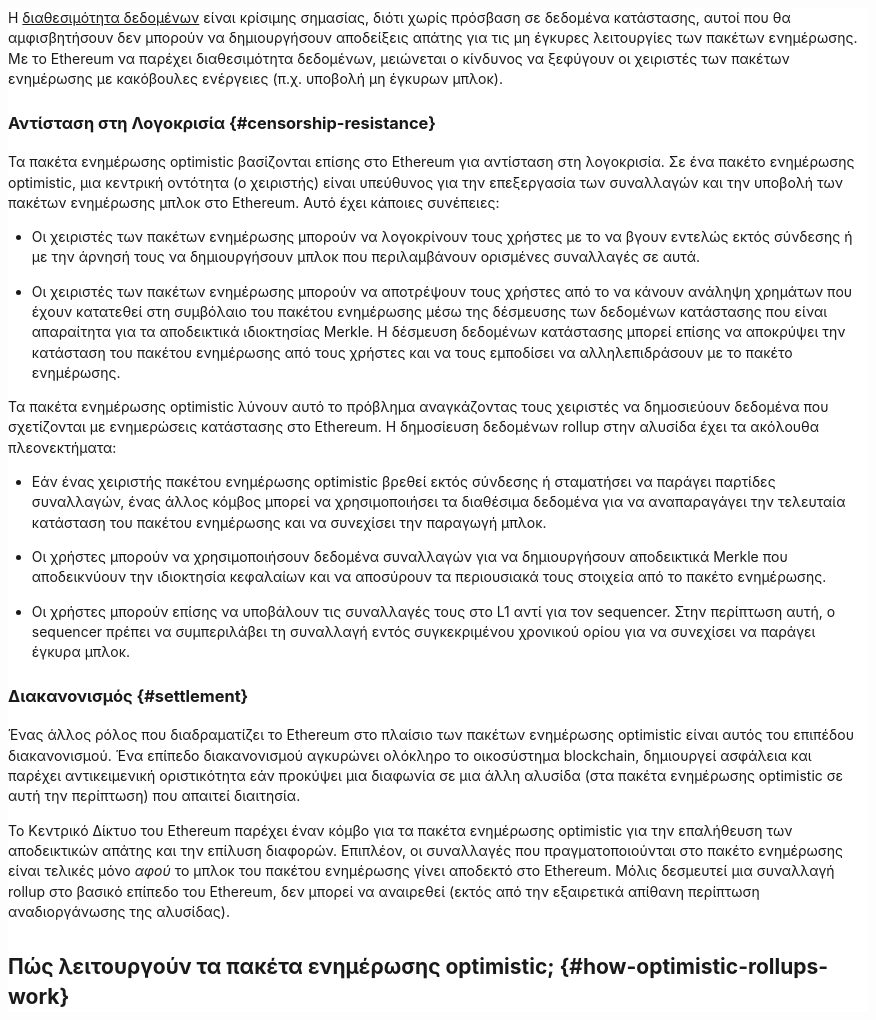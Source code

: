 Η [διαθεσιμότητα δεδομένων](/developers/docs/data-availability/) είναι κρίσιμης σημασίας, διότι χωρίς πρόσβαση σε δεδομένα κατάστασης, αυτοί που θα αμφισβητήσουν δεν μπορούν να δημιουργήσουν αποδείξεις απάτης για τις μη έγκυρες λειτουργίες των πακέτων ενημέρωσης. Με το Ethereum να παρέχει διαθεσιμότητα δεδομένων, μειώνεται ο κίνδυνος να ξεφύγουν οι χειριστές των πακέτων ενημέρωσης με κακόβουλες ενέργειες (π.χ. υποβολή μη έγκυρων μπλοκ).

### Αντίσταση στη Λογοκρισία {#censorship-resistance}

Τα πακέτα ενημέρωσης optimistic βασίζονται επίσης στο Ethereum για αντίσταση στη λογοκρισία. Σε ένα πακέτο ενημέρωσης optimistic, μια κεντρική οντότητα (ο χειριστής) είναι υπεύθυνος για την επεξεργασία των συναλλαγών και την υποβολή των πακέτων ενημέρωσης μπλοκ στο Ethereum. Αυτό έχει κάποιες συνέπειες:

- Οι χειριστές των πακέτων ενημέρωσης μπορούν να λογοκρίνουν τους χρήστες με το να βγουν εντελώς εκτός σύνδεσης ή με την άρνησή τους να δημιουργήσουν μπλοκ που περιλαμβάνουν ορισμένες συναλλαγές σε αυτά.

- Οι χειριστές των πακέτων ενημέρωσης μπορούν να αποτρέψουν τους χρήστες από το να κάνουν ανάληψη χρημάτων που έχουν κατατεθεί στη συμβόλαιο του πακέτου ενημέρωσης μέσω της δέσμευσης των δεδομένων κατάστασης που είναι απαραίτητα για τα αποδεικτικά ιδιοκτησίας Merkle. Η δέσμευση δεδομένων κατάστασης μπορεί επίσης να αποκρύψει την κατάσταση του πακέτου ενημέρωσης από τους χρήστες και να τους εμποδίσει να αλληλεπιδράσουν με το πακέτο ενημέρωσης.

Τα πακέτα ενημέρωσης optimistic λύνουν αυτό το πρόβλημα αναγκάζοντας τους χειριστές να δημοσιεύουν δεδομένα που σχετίζονται με ενημερώσεις κατάστασης στο Ethereum. Η δημοσίευση δεδομένων rollup στην αλυσίδα έχει τα ακόλουθα πλεονεκτήματα:

- Εάν ένας χειριστής πακέτου ενημέρωσης optimistic βρεθεί εκτός σύνδεσης ή σταματήσει να παράγει παρτίδες συναλλαγών, ένας άλλος κόμβος μπορεί να χρησιμοποιήσει τα διαθέσιμα δεδομένα για να αναπαραγάγει την τελευταία κατάσταση του πακέτου ενημέρωσης και να συνεχίσει την παραγωγή μπλοκ.

- Οι χρήστες μπορούν να χρησιμοποιήσουν δεδομένα συναλλαγών για να δημιουργήσουν αποδεικτικά Merkle που αποδεικνύουν την ιδιοκτησία κεφαλαίων και να αποσύρουν τα περιουσιακά τους στοιχεία από το πακέτο ενημέρωσης.

- Οι χρήστες μπορούν επίσης να υποβάλουν τις συναλλαγές τους στο L1 αντί για τον sequencer. Στην περίπτωση αυτή, ο sequencer πρέπει να συμπεριλάβει τη συναλλαγή εντός συγκεκριμένου χρονικού ορίου για να συνεχίσει να παράγει έγκυρα μπλοκ.

### Διακανονισμός {#settlement}

Ένας άλλος ρόλος που διαδραματίζει το Ethereum στο πλαίσιο των πακέτων ενημέρωσης optimistic είναι αυτός του επιπέδου διακανονισμού. Ένα επίπεδο διακανονισμού αγκυρώνει ολόκληρο το οικοσύστημα blockchain, δημιουργεί ασφάλεια και παρέχει αντικειμενική οριστικότητα εάν προκύψει μια διαφωνία σε μια άλλη αλυσίδα (στα πακέτα ενημέρωσης optimistic σε αυτή την περίπτωση) που απαιτεί διαιτησία.

Το Κεντρικό Δίκτυο του Ethereum παρέχει έναν κόμβο για τα πακέτα ενημέρωσης optimistic για την επαλήθευση των αποδεικτικών απάτης και την επίλυση διαφορών. Επιπλέον, οι συναλλαγές που πραγματοποιούνται στο πακέτο ενημέρωσης είναι τελικές μόνο _αφού_ το μπλοκ του πακέτου ενημέρωσης γίνει αποδεκτό στο Ethereum. Μόλις δεσμευτεί μια συναλλαγή rollup στο βασικό επίπεδο του Ethereum, δεν μπορεί να αναιρεθεί (εκτός από την εξαιρετικά απίθανη περίπτωση αναδιοργάνωσης της αλυσίδας).

## Πώς λειτουργούν τα πακέτα ενημέρωσης optimistic; {#how-optimistic-rollups-work}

──────────

EXERCISE REQUIREMENTS = The reply should consist solely of the lines above from the one that has "- Οι χρήστες μπορούν επίσης" through the one that has "Ένας άλλος ρόλος", reproduced exactly.

RESPONSE BELOW =
- Οι χρήστες μπορούν επίσης να υποβάλουν τις συναλλαγές τους στο L1 αντί για τον sequencer. Στην περίπτωση αυτή, ο sequencer πρέπει να συμπεριλάβει τη συναλλαγή εντός συγκεκριμένου χρονικού ορίου για να συνεχίσει να παράγει έγκυρα μπλοκ.

### Διακανονισμός {#settlement}

Ένας άλλος ρόλος που διαδραματίζει το Ethereum στο πλαίσιο των πακέτων ενημέρωσης optimistic είναι αυτός του επιπέδου διακανονισμού. Ένα επίπεδο διακανονισμού αγκυρώνει ολόκληρο το οικοσύστημα blockchain, δημιουργεί ασφάλεια και παρέχει αντικειμενική οριστικότητα εάν προκύψει μια διαφωνία σε μια άλλη αλυσίδα (στα πακέτα ενημέρωσης optimistic σε αυτή την περίπτωση) που απαιτεί διαιτησία.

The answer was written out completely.